Un pas de plus vient d’être franchi vers le recours aux organes universels. Tel est en résumé l’apport d’un travail tout juste publié dans la revue Nature Biomedical Engineering. Conduit par l’équipe de l’université canadienne de la Colombie-Britannique (UBC), il poursuit un but pour le moins ambitieux : s’affranchir des limites de la compatibilité pour réduire les délais d’attente des greffes.
Ici, et pour la première fois chez l’Homme avec une manipulation in vivo, les chercheurs sont parvenus à modifier un organe de donneur initialement de groupe A en un groupe 0 pour le transplanter chez un patient de type 0 en état de mort cérébrale, le geste ayant été réalisé avec l’accord de sa famille, afin d’étudier à moindre risque la manipulation.

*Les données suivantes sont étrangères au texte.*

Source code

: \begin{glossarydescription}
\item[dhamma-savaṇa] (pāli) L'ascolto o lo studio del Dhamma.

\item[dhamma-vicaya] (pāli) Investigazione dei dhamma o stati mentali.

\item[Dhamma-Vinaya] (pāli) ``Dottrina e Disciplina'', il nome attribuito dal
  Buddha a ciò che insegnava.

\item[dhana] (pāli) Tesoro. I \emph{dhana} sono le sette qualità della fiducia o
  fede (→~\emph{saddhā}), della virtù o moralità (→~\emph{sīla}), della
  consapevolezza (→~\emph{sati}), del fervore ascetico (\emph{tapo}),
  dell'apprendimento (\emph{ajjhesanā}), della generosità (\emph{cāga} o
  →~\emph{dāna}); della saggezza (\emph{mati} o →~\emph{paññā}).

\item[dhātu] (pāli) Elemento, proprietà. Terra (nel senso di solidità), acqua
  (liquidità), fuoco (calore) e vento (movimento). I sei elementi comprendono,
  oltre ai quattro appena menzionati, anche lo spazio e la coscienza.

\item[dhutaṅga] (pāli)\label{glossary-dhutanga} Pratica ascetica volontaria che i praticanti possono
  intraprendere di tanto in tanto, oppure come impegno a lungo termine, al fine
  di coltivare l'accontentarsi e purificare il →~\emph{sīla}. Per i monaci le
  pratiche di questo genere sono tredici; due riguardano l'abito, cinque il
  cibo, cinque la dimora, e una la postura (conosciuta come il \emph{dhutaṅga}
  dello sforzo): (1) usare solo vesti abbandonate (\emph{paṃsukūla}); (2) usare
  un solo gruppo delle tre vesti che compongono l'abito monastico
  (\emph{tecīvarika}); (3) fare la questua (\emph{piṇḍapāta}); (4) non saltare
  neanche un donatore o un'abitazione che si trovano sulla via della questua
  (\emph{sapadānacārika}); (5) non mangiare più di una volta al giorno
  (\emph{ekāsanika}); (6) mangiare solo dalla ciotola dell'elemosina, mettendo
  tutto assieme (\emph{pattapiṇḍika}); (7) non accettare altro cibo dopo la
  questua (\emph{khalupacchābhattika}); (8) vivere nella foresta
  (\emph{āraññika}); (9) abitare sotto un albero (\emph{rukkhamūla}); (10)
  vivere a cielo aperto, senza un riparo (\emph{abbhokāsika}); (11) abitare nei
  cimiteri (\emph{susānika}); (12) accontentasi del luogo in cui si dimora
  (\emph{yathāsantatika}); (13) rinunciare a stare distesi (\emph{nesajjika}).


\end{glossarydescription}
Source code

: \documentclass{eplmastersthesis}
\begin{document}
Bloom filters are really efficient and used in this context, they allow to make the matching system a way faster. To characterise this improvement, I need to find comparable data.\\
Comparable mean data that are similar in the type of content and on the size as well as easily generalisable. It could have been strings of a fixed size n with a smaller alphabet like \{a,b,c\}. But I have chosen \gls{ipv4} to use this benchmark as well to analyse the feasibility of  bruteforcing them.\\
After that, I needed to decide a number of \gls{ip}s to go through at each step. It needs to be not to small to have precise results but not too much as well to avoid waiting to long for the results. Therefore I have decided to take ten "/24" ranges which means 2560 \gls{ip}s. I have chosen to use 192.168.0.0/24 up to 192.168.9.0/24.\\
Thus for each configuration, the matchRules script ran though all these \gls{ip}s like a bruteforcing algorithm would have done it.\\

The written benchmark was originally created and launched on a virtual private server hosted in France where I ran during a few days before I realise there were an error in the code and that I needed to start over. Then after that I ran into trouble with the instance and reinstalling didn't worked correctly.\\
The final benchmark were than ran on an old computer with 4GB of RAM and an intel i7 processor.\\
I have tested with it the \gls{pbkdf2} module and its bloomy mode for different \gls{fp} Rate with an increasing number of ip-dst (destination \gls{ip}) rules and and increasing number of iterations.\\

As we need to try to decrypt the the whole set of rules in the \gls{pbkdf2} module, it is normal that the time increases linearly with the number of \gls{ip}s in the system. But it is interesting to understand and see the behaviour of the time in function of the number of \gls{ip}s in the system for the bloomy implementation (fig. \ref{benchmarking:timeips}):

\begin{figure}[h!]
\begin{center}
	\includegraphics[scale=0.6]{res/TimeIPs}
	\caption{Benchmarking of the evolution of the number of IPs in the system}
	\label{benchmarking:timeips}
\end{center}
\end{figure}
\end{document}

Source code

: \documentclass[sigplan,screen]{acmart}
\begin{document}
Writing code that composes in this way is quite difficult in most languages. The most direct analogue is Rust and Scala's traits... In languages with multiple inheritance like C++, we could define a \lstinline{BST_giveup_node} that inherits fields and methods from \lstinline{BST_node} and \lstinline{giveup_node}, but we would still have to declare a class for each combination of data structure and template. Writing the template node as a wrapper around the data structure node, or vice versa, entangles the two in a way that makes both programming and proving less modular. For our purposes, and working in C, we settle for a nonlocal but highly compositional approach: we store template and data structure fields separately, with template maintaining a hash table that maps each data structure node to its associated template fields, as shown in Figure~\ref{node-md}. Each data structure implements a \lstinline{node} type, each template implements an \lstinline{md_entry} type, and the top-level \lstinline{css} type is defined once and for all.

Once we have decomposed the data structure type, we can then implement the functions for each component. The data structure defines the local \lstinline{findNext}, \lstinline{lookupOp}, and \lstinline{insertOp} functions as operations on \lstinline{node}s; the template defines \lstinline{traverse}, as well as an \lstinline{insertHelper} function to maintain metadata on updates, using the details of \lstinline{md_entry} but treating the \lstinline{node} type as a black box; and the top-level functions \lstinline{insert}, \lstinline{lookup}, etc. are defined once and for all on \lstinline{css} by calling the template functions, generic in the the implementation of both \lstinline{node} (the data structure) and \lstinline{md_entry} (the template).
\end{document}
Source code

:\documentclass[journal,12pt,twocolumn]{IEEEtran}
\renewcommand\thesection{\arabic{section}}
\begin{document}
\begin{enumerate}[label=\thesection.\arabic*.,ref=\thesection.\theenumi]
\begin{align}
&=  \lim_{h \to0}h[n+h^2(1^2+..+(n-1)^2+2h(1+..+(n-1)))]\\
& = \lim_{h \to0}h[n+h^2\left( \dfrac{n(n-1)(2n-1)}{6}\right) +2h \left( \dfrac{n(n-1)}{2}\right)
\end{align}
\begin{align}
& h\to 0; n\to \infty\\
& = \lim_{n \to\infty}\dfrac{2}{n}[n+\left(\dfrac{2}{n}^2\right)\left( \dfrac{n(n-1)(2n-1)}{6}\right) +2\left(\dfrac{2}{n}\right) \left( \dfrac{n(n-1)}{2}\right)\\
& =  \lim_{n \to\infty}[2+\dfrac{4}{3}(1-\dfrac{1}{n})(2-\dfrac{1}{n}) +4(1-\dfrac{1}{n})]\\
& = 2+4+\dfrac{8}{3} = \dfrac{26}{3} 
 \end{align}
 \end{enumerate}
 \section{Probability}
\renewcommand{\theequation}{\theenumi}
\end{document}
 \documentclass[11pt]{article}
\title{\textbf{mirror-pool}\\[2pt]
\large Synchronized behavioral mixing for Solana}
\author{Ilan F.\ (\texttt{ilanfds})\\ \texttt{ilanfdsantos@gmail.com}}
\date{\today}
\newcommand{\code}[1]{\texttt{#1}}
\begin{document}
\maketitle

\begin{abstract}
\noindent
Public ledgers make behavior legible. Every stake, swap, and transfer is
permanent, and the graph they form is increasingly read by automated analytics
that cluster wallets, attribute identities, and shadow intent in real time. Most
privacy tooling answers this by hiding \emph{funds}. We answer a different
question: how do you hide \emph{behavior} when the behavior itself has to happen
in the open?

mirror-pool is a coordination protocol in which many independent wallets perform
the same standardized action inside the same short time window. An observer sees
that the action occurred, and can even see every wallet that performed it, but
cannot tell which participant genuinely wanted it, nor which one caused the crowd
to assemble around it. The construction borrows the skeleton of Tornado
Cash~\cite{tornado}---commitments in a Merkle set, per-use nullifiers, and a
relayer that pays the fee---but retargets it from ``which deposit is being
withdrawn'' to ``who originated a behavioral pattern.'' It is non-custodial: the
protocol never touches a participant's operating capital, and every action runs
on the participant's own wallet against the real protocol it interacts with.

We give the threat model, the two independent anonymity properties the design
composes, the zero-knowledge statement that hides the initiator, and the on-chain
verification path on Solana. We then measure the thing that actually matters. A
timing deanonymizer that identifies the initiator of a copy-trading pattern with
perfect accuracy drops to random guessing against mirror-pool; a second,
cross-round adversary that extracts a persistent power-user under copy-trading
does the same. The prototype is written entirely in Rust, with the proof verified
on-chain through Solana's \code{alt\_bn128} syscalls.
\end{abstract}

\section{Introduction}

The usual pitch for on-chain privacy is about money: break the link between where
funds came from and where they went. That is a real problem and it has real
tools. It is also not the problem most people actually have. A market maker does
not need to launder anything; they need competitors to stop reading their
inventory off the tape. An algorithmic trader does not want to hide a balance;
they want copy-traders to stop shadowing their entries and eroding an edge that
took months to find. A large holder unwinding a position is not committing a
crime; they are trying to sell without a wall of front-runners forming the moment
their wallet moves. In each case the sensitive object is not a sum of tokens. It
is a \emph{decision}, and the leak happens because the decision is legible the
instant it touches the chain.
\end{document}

Les chercheurs ont voulu agir directement au niveau de l’organe à transplanter
A la lecture du communiqué de l’université, l’expérience semble presque simple, puisque « c’est comme enlever la peinture rouge d’une voiture et découvrir l’apprêt neutre », résume Stephen G. Withers, professeur émérite au département de chimie et co-auteur de l’étude. En pratique, il faut néanmoins admettre que les choses sont un peu plus compliquées.
Les chercheurs ont voulu agir directement au niveau de l’organe à transplanter, ici un rein provenant d’un donneur de type A, afin d’en éliminer les antigènes portés par les tissus, cellules et vaisseaux de l’organe, pour pouvoir le transplanter à un receveur de type 0, a priori non compatible.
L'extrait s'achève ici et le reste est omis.